How we cite our quotes: Citations follow this format: (Chapter.Part.Paragraph)
Quote #7
"Think of water under pressure in a pipe." They thought of it. "I pierce it once," said the Controller. "What a jet!"
He pierced it twenty times. There were twenty piddling little fountains.
[…]
Mother, monogamy, romance. High spurts the fountain; fierce and foamy the wild jet. The urge has but a single outlet. My love, my baby. No wonder these poor pre-moderns were mad and wicked and miserable. Their world didn't allow them to take things easily, didn't allow them to be sane, virtuous, happy. What with mothers and lovers, what with the prohibitions they were not conditioned to obey, what with the temptations and the lonely remorses, what with all the diseases and the endless isolating pain, what with the uncertainties and the poverty—they were forced to feel strongly. And feeling strongly (and strongly, what was more, in solitude, in hopelessly individual isolation), how could they be stable? (3.94-9)

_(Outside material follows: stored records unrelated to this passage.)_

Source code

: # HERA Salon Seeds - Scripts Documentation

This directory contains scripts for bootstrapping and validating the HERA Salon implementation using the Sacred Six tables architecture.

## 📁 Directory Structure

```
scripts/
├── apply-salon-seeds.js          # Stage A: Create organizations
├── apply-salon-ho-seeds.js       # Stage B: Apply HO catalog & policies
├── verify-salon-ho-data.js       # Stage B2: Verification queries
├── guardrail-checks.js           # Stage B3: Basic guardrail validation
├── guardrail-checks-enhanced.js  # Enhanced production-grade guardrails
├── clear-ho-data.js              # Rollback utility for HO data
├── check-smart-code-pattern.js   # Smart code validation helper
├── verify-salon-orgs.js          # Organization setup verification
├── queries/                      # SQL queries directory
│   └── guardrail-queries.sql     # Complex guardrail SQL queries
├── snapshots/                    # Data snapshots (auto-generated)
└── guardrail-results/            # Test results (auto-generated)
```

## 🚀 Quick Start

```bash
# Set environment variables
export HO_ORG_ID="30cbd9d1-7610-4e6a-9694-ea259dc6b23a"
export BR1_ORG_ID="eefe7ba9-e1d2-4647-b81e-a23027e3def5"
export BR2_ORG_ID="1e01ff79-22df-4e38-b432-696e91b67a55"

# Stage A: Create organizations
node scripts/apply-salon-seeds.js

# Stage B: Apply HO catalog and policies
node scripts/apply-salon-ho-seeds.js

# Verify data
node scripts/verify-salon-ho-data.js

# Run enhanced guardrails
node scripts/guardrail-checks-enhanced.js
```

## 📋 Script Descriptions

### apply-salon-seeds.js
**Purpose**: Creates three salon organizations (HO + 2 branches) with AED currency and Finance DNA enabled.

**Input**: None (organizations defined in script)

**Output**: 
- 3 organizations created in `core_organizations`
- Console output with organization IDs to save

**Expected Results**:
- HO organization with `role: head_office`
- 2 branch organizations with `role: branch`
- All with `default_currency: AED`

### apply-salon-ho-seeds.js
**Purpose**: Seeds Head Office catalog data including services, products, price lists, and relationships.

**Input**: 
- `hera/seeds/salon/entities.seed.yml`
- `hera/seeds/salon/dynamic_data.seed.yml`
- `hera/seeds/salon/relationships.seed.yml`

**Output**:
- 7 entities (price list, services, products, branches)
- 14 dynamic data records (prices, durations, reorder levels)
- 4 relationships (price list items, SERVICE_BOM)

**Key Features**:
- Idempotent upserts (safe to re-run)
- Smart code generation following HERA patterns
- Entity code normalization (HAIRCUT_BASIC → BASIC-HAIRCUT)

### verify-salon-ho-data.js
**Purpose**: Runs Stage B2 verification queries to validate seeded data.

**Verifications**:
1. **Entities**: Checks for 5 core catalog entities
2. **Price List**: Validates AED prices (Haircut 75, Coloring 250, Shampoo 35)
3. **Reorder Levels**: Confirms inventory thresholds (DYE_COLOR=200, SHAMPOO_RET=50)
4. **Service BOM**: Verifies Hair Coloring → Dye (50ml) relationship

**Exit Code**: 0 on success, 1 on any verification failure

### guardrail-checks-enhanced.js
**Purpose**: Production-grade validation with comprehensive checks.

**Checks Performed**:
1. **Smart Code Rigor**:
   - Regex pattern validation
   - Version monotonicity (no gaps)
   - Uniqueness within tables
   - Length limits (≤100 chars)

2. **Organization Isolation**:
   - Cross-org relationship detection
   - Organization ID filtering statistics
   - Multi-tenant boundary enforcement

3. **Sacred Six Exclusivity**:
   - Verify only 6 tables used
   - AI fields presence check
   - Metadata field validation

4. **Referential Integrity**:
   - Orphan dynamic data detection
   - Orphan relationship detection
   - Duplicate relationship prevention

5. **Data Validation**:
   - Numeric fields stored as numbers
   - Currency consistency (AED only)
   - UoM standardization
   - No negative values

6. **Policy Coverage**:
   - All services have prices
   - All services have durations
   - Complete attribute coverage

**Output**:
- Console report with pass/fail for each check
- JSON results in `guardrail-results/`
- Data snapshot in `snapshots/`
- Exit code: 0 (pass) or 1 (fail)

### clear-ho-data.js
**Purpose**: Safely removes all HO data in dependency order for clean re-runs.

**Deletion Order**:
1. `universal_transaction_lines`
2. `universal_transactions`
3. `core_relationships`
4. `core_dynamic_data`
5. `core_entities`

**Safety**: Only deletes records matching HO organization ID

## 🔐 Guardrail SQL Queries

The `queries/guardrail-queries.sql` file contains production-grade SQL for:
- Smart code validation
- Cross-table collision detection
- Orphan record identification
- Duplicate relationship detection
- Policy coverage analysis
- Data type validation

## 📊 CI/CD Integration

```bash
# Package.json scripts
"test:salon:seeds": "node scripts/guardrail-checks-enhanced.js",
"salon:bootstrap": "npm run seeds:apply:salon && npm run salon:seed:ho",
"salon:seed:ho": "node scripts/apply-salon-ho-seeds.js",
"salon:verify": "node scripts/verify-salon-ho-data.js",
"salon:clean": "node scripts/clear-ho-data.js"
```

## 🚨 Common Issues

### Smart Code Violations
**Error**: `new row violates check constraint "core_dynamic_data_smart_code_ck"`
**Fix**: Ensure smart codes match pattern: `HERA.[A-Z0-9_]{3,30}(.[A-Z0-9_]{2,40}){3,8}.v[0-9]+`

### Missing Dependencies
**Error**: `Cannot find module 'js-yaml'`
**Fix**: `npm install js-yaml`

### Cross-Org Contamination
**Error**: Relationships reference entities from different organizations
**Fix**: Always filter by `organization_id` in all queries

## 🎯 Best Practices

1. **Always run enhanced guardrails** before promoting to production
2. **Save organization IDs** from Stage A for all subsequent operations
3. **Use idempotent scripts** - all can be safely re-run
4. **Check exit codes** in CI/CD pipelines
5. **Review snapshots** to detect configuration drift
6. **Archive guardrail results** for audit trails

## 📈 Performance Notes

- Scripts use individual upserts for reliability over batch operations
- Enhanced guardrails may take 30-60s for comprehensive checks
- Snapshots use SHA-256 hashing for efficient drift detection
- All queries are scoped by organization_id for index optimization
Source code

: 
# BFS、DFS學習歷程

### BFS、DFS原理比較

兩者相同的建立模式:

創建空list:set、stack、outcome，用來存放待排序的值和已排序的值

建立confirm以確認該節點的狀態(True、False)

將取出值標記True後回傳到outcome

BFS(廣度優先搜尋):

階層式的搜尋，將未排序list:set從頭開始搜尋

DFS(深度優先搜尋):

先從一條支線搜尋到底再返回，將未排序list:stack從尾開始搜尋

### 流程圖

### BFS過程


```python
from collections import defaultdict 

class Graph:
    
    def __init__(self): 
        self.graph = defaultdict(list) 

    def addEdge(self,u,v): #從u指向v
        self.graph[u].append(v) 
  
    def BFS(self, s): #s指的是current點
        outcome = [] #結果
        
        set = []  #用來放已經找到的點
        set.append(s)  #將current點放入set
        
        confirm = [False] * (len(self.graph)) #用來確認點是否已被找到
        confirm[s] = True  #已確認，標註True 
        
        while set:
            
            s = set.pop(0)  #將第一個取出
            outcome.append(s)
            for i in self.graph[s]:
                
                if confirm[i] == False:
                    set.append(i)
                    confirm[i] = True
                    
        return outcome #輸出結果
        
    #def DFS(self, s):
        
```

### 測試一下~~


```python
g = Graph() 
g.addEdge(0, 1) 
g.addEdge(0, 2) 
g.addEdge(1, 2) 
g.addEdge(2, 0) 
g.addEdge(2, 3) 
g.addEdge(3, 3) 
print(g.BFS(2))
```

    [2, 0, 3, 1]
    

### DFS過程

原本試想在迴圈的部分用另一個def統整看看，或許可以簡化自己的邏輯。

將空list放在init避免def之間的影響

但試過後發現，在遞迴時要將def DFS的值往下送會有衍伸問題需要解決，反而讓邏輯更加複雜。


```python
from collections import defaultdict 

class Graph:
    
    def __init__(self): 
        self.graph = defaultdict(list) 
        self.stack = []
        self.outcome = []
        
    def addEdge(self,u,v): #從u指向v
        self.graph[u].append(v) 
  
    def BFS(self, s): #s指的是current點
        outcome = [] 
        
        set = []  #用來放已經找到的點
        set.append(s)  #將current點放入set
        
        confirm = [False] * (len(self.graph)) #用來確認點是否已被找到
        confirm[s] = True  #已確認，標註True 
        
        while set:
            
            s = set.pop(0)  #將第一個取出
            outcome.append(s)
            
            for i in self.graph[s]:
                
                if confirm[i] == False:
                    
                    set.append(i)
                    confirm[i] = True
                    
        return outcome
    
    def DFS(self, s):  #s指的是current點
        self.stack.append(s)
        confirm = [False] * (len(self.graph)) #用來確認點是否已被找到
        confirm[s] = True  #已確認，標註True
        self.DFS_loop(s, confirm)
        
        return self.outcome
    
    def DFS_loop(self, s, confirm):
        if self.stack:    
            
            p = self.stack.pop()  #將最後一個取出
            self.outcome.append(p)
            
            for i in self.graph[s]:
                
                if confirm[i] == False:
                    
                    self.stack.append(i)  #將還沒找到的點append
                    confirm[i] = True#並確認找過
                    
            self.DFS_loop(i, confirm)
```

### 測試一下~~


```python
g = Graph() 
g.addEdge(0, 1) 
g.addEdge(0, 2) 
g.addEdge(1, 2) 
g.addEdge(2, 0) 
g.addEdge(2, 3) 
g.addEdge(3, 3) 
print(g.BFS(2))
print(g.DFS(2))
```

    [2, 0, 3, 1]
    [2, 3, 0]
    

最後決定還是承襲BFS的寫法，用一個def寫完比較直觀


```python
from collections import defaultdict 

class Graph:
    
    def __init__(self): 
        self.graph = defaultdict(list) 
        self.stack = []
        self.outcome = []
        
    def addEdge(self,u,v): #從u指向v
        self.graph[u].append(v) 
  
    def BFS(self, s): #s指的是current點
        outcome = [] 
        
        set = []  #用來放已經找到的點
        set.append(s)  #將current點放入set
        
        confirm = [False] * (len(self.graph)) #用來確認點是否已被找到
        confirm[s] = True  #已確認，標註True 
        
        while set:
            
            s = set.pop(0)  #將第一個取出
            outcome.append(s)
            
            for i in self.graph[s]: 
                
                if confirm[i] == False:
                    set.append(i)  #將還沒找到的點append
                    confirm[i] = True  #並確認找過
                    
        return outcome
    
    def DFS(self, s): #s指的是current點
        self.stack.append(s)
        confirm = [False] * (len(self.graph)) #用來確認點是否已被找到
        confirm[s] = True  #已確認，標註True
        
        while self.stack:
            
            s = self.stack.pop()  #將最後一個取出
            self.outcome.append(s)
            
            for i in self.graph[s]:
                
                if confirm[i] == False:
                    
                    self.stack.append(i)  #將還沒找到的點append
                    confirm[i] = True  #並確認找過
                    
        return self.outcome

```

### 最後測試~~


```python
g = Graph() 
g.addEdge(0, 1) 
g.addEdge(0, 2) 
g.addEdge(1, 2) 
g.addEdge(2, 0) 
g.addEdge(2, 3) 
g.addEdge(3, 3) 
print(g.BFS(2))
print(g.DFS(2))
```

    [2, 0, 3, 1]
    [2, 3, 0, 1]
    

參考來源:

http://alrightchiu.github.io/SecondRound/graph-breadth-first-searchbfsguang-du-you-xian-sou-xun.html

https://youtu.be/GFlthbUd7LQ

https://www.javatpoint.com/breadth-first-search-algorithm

Here begins the connection between mother-child love and sexual love. In the eyes of Mustapha, both are condemnable because they lead to emotions, which lead to instability. But this Freudian stuff will have much larger implications in the novel, especially when it comes to John and Linda. Stay tuned. (And admire how sneakily Huxley got us thinking in that direction right off the bat.)
Quote #8
Nodding, "He patted me on the behind this afternoon," said Lenina.
"There, you see!" Fanny was triumphant. "That shows what he stands for. The strictest conventionality." (3.103-4)
This is the kind of shocking humor that pervades the novel—Huxley has directly reversed our own "strictest conventionalities." In this case, what is essentially sexual harassment is smiled upon. Also, we've been waiting since Chapter 1 to know just where he patted her. And now we know.
Quote #9
Lenina shook her head. "Somehow," she mused, "I hadn't been feeling very keen on promiscuity lately. There are times when one doesn't. Haven't you found that too, Fanny?"
Fanny nodded her sympathy and understanding. "But one's got to make the effort," she said, sententiously, "one's got to play the game. After all, every one belongs to every one else." (3.12-13)
Despite all their conditioning, Fanny and Lenina both admit to an innate inclination towards monogamy. In this way, all the sex conditioning in the world can't make up for the instinctive need to find a mate.